Acheron by King Buffalo

Release date: December 3, 2021
Label: Stickman Records

Better people than any of us have talked about how it’s the journey, and not the destination, that matters and that holds true for any good album. Music isn’t about some cataclysmic eruption or sonic epiphany (at least not always) but instead it should be something that transports the listener to another time, place, or state of being. In the case of Acheron, that place is the River of Woe that grants travellers entry into Hades, the underworld of Greek mythology, and if that doesn’t sound like a trip you want to take, this album will make you rethink your priorities.

Recorded in Howe Caverns, NY (which naturally has its own subterranean river snaking its way through), opener ‘Acheron’ eases the listener in with the sound of that very trickling water, clearing a path for the band to follow.
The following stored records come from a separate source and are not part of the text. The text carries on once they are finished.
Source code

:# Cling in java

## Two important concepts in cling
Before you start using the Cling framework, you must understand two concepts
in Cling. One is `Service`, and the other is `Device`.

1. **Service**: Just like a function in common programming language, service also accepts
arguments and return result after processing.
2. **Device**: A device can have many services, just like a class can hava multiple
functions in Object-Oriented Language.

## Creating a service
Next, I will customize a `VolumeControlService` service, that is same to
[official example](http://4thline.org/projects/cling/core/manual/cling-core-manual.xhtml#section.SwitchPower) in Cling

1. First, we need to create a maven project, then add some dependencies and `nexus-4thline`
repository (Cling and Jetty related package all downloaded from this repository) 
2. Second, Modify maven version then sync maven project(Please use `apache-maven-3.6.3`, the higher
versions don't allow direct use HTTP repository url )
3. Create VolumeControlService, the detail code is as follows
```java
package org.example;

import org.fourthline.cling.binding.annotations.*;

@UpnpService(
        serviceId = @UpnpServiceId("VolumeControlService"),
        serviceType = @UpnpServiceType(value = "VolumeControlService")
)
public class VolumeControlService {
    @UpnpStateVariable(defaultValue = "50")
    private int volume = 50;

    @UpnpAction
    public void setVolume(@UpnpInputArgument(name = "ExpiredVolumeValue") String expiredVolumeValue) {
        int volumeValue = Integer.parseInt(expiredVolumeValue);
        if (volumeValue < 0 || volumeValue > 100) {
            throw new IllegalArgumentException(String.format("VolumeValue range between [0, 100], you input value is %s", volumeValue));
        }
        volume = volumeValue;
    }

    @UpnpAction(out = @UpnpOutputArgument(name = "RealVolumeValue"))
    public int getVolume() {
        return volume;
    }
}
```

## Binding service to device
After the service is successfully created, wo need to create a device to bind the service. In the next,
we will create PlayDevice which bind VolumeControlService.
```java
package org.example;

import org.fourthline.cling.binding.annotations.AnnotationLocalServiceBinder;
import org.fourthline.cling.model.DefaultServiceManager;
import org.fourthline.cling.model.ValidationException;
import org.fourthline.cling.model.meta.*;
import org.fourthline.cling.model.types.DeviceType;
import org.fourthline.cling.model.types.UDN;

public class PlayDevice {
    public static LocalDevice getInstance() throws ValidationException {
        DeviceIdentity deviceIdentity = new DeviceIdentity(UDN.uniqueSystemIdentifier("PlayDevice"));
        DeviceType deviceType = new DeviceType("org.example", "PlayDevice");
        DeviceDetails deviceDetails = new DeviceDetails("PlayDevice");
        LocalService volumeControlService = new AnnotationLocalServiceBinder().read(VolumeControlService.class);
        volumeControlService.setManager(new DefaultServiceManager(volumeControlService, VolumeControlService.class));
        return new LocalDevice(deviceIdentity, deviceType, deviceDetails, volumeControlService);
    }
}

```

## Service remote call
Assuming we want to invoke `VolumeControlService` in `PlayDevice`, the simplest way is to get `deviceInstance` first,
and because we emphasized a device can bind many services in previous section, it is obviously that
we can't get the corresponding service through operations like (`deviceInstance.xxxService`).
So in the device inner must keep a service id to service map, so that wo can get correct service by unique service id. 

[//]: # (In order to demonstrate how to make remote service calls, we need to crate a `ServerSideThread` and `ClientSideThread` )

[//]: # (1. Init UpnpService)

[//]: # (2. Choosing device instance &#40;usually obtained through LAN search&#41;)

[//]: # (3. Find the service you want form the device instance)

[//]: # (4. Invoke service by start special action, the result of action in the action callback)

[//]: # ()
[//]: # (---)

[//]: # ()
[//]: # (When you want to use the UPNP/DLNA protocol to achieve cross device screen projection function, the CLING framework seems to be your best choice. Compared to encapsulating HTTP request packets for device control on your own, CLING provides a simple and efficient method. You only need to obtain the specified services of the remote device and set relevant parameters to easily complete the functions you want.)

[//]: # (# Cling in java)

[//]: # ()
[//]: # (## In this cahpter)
Clocking in at ten minutes, as with the rest of the album’s cuts, it seems like it should be massive but instead relies on subtlety to make an impression. The melodies are gradual and insistent, not the kind to aggressively stick in the head but rather the ones that eclipse the outside world while they’re in motion, and the steady motorik rhythms always pull back at the right moment, the explosions of distortion brief yet occasionally obtrusive. At their worst, they interrupt the mesmeric flow that ‘Acheron’ excels at but used correctly, as in the song’s latter half, they provide welcome bursts of energy and colour.

Naturally, there’s a rather watery theme to the record that is evident in the gradual ebb and flow of its rhythms, yet ‘Zephyr’ has a quality that is aptly airy. Sean McVay’s vocals float freely across riffs that swirl and sway like smoke, and rather than waves of distortion crashing across its gentle melodies, there’s more of a sense of propulsion, the guitars a wall of sound that propels the listener deeper into the world they’re creating. Much as with McVay’s guitar work, Scott Donaldson’s drumming works well as it never dares to be too showy. It’s not basic by any stretch but there’s a dedication to groove and atmosphere that’s commendable when so many similar acts give in to extravagance.

 

‘Shadows’ almost serves as a callback to The Burden Of Restlessness by echoing the same darkness of tone and willingness to experiment in terms of accompaniment. Both McVay and Donaldson hold back, letting Dan Reynolds’ spry bass lines take the reins, and the caverns themselves act as a silent partner, their echoes and openness giving the sound a resonance that would have been impossible to mimic. Flourishes of synth make a prominent return, all noble melody and grandeur, and when they dip out into an explosion of psych-rock bombast, it’s handled with a flair that is so effortless and so very them.

If the rest of Acheron was about that journey deeper into the darkness of the underworld, final cut ‘Cerberus’ exists as nothing but the journey. It’s a song that never feels like it has anywhere to go but is content to exist as a series of moments – of tension and release, of violence and respite, and of sound and silence. Though it has one of the most laid-back vibes on offer, it ends up as one of the most resolutely metal songs the band have ever laid down.

As their second record of 2021, it maybe felt like King Buffalo would have played it safe and stuck to familiar terrain, and in a sense they have. It doesn’t have the same impetuousness as its predecessor but by opting for longer, more atmospheric cuts they have played to their strengths and delivered yet another instant classic, one that’ll sit proudly on many end-of-year lists and that promises a follow-up that fans already know will be spectacular.